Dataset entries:
┄┄┄┄┄┄┄┄┄┄

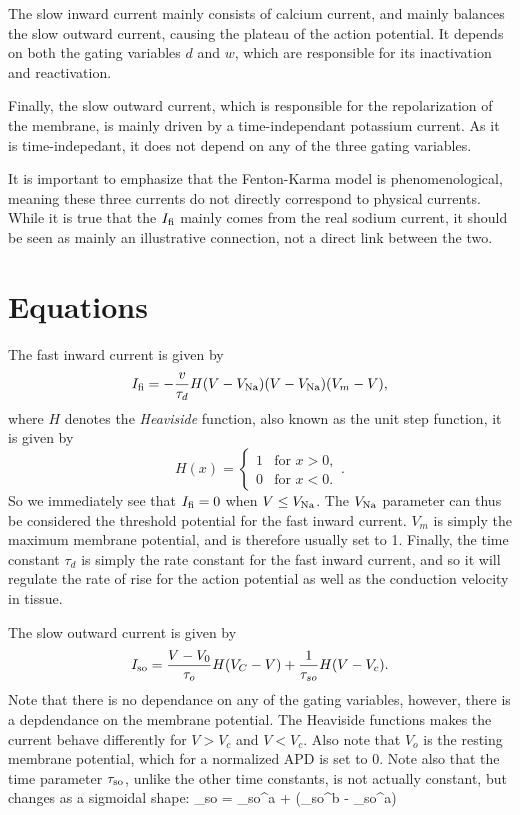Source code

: \documentclass[a4paper, 11pt, notitlepage, english]{article}
\begin{document}
The slow inward current mainly consists of calcium current, and mainly balances the slow outward current, causing the plateau of the action potential. It depends on both the gating variables $d$ and $w$, which are responsible for its inactivation and reactivation.

Finally, the slow outward current, which is responsible for the repolarization of the membrane, is mainly driven by a time-independant potassium current. As it is time-indepedant, it does not depend on any of the three gating variables.

It is important to emphasize that the Fenton-Karma model is phenomenological, meaning these three currents do not directly correspond to physical currents. While it is true that the $I_{\rm fi}$ mainly comes from the real sodium current, it should be seen as mainly an illustrative connection, not a direct link between the two.

\section*{Equations}

The fast inward current is given by
$$I_{\rm fi} = -\frac{v}{\tau_d}H(V-V_{\rm Na})(V-V_{\rm Na})(V_m - V),$$
where $H$ denotes the \emph{Heaviside} function, also known as the unit step function, it is given by
$$H(x) = \begin{cases}
    1 & \mbox{for } x > 0, \\
    0 & \mbox{for } x < 0.
\end{cases}.$$
So we immediately see that $I_{\rm fi} = 0$ when $V \leq V_{\rm Na}$. The $V_{\rm Na}$ parameter can thus be considered the threshold potential for the fast inward current. $V_m$ is simply the maximum membrane potential, and is therefore usually set to 1. Finally, the time constant $\tau_d$ is simply the rate constant for the fast inward current, and so it will regulate the rate of rise for the action potential as well as the conduction velocity in tissue.

The slow outward current is given by
$$I_{\rm so} = \frac{V-V_0}{\tau_o}H(V_C-V) + \frac{1}{\tau_{so}}H(V-V_c).$$
Note that there is no dependance on any of the gating variables, however, there is a depdendance on the membrane potential. The Heaviside functions makes the current behave differently for $V > V_c$ and $V < V_c$. Also note that $V_o$ is the resting membrane potential, which for a normalized APD is set to 0. Note also that the time parameter $\tau_{\rm so}$, unlike the other time constants, is not actually constant, but changes as a sigmoidal shape:
$$\tau_{\rm so} = \tau_{\rm so}^a + (\tau_{\rm so}^b - \tau_{\rm so}^a)\bigg[1 + \tanh\big(k_{\tau_{\rm so}}}(V-V_{\rm so})\big)\bigg]
\end{document}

┄┄┄┄┄┄┄┄┄┄

• _Exercise aim_:
Your copy should match every entry above exactly and contain no pictures.

• _Solution to this problem_:
Source code

: \documentclass[a4paper, 11pt, notitlepage, english]{article}
\begin{document}
The slow inward current mainly consists of calcium current, and mainly balances the slow outward current, causing the plateau of the action potential. It depends on both the gating variables $d$ and $w$, which are responsible for its inactivation and reactivation.

Finally, the slow outward current, which is responsible for the repolarization of the membrane, is mainly driven by a time-independant potassium current. As it is time-indepedant, it does not depend on any of the three gating variables.

It is important to emphasize that the Fenton-Karma model is phenomenological, meaning these three currents do not directly correspond to physical currents. While it is true that the $I_{\rm fi}$ mainly comes from the real sodium current, it should be seen as mainly an illustrative connection, not a direct link between the two.

\section*{Equations}

The fast inward current is given by
$$I_{\rm fi} = -\frac{v}{\tau_d}H(V-V_{\rm Na})(V-V_{\rm Na})(V_m - V),$$
where $H$ denotes the \emph{Heaviside} function, also known as the unit step function, it is given by
$$H(x) = \begin{cases}
    1 & \mbox{for } x > 0, \\
    0 & \mbox{for } x < 0.
\end{cases}.$$
So we immediately see that $I_{\rm fi} = 0$ when $V \leq V_{\rm Na}$. The $V_{\rm Na}$ parameter can thus be considered the threshold potential for the fast inward current. $V_m$ is simply the maximum membrane potential, and is therefore usually set to 1. Finally, the time constant $\tau_d$ is simply the rate constant for the fast inward current, and so it will regulate the rate of rise for the action potential as well as the conduction velocity in tissue.

The slow outward current is given by
$$I_{\rm so} = \frac{V-V_0}{\tau_o}H(V_C-V) + \frac{1}{\tau_{so}}H(V-V_c).$$
Note that there is no dependance on any of the gating variables, however, there is a depdendance on the membrane potential. The Heaviside functions makes the current behave differently for $V > V_c$ and $V < V_c$. Also note that $V_o$ is the resting membrane potential, which for a normalized APD is set to 0. Note also that the time parameter $\tau_{\rm so}$, unlike the other time constants, is not actually constant, but changes as a sigmoidal shape:
$$\tau_{\rm so} = \tau_{\rm so}^a + (\tau_{\rm so}^b - \tau_{\rm so}^a)\bigg[1 + \tanh\big(k_{\tau_{\rm so}}}(V-V_{\rm so})\big)\bigg]
\end{document}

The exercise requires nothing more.